The 5000 metres at the World Championships in Athletics has been contested by men since the inaugural edition in 1983 and by women since 1995. Women competed over 3000 metres from 1980 to 1993, in line with championship standards of the time. It is the shortest long-distance running event at the competition, the 10,000 metres and marathon being the other two such events on the programme. It is the second most prestigious title in the discipline after the 5000 metres at the Olympics.
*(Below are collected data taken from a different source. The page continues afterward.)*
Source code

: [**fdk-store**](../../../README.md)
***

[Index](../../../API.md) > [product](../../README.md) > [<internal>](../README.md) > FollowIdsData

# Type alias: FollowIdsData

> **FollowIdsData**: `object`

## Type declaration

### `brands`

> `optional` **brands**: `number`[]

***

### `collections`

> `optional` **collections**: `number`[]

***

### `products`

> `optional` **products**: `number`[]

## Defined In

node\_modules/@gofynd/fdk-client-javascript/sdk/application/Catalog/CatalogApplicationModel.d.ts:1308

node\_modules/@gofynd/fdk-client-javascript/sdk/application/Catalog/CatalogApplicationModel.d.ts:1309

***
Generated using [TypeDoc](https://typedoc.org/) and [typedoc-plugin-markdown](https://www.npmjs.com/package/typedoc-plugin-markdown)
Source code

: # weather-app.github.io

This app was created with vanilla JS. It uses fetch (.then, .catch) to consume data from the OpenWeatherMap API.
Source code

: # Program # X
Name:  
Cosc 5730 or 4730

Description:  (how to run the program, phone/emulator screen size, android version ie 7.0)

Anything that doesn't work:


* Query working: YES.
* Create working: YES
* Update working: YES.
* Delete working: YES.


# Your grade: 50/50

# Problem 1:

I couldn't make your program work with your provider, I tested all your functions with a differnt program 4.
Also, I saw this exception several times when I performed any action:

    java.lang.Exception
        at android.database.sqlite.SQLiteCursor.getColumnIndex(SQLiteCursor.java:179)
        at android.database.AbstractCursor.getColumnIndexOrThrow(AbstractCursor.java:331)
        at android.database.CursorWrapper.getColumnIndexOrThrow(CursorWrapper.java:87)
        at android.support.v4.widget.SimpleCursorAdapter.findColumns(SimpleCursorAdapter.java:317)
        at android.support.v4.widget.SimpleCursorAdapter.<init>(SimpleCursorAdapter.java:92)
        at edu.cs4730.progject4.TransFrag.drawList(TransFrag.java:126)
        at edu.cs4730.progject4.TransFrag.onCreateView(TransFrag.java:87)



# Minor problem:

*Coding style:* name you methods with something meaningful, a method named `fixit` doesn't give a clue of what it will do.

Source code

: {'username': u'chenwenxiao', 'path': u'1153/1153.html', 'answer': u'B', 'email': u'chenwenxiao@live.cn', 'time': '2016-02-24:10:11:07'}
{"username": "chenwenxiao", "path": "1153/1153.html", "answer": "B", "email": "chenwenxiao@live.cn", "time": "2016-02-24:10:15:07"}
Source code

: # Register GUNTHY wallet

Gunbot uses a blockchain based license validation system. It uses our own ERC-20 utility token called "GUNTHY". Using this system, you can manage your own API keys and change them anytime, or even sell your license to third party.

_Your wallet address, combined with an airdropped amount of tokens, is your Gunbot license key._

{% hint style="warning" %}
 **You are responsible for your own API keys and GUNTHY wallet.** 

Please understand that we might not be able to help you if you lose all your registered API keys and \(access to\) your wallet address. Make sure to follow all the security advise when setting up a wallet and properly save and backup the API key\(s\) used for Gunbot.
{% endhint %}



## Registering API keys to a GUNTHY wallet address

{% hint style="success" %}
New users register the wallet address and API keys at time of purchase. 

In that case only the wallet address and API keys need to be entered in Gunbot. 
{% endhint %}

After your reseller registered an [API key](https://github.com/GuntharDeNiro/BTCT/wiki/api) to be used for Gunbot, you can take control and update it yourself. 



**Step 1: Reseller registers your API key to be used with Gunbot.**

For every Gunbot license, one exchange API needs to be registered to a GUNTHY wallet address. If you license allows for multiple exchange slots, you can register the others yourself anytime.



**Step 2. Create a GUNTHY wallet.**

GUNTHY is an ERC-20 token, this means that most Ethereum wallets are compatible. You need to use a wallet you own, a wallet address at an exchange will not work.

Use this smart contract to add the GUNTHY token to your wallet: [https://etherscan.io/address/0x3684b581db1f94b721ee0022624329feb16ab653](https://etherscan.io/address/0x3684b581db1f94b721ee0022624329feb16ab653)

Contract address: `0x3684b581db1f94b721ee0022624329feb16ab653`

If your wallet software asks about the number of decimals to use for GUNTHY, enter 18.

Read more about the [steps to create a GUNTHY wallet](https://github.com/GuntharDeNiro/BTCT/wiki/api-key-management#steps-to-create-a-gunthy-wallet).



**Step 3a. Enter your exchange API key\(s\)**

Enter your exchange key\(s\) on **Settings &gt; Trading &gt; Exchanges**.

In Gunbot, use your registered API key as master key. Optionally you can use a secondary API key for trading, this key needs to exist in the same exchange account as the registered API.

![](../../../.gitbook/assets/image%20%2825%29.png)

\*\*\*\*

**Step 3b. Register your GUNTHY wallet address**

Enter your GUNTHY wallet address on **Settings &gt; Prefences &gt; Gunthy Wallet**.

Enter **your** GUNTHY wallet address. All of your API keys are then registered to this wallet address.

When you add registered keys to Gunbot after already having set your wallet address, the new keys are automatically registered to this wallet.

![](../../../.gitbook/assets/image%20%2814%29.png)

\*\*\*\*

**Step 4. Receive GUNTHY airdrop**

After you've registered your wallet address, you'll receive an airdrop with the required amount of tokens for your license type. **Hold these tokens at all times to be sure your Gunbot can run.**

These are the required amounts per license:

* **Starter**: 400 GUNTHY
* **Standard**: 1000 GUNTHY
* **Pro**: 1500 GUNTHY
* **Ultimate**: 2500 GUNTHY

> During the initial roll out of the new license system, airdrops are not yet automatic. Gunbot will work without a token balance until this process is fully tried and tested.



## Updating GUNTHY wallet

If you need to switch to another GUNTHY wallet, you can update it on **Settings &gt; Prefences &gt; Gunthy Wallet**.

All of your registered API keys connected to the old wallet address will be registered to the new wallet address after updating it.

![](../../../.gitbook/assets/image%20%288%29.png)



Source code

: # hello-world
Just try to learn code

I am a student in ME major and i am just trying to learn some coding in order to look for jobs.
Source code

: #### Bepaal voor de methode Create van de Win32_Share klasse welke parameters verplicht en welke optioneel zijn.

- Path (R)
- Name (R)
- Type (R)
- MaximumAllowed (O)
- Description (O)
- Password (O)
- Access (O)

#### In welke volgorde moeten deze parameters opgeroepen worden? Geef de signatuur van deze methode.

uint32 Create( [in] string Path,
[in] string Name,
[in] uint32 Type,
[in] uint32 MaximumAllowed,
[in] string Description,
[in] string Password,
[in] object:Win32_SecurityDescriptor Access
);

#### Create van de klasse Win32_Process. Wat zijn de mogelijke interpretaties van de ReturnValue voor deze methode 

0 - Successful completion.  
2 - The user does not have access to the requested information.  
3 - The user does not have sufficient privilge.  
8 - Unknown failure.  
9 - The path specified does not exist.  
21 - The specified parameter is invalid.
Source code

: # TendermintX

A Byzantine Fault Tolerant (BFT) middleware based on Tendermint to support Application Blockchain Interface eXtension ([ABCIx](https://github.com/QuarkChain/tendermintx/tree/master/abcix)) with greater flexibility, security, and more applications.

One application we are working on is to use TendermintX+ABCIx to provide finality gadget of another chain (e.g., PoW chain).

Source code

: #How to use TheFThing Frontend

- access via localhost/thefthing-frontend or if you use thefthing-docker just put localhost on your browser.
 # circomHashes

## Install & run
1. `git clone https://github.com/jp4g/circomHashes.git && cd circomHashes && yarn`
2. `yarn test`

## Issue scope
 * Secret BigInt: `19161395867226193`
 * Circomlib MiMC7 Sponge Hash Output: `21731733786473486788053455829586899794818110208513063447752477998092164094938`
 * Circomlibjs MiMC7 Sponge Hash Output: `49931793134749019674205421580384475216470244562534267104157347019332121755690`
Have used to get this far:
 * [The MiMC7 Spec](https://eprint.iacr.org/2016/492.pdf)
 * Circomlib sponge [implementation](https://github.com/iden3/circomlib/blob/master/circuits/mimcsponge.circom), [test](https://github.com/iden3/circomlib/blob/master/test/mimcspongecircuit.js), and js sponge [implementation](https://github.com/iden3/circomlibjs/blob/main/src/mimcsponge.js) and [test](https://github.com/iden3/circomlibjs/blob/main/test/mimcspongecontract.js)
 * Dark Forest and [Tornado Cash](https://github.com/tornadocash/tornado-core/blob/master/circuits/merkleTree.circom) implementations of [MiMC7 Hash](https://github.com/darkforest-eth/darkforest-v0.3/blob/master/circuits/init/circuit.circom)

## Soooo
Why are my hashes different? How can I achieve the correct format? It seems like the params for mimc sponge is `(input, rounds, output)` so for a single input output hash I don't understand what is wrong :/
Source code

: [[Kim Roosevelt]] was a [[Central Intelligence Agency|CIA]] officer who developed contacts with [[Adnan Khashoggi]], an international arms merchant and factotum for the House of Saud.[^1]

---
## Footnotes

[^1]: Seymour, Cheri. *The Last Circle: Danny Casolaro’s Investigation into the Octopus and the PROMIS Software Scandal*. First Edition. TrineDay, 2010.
The competition format typically has a two-race heats stage that leads directly to a final between fifteen athletes.

The championship records for the event are 12:52.79 minutes for men, set by Eliud Kipchoge in 2003, and 14:26.72 minutes for women, set by Hellen Obiri in 2019. The world record has never been broken or equalled at the competition by either men or women, reflecting the lack of pacemaking and athletes' more tactical approach to championship races. Similarly the women's 3000 metres world record was not improved during its 13-year history. The championship record for that event was set on its last appearance in 1993, by Yunxia Qu with a time of 8:28.71 minutes.

The women's 3000 m was among the first ever IAAF World Championship events as it was one of two designated events at the 1980 World Championships in Athletics (alongside women's 400 metres hurdles), which was held after the International Olympic Committee refused to add the women's event to the Olympic programme that year.

Mo Farah of Great Britain is the only athlete to win this title three times, between 2011 and 2015. Meseret Defar is the most successful female athlete of the event, having won two world championship titles and reached the medal podium five times consecutively from 2005 to 2013. Vivian Cheruiyot is the next most successful with two golds and one silver. Three other athletes have won the 5000 m championship twice: Ismael Kirui on the men's side, and Gabriela Szabo and Tirunesh Dibaba on the women's side. Tatyana Dorovskikh was also a double champion in the women's 3000 m, and the only woman to win multiple medals over that distance.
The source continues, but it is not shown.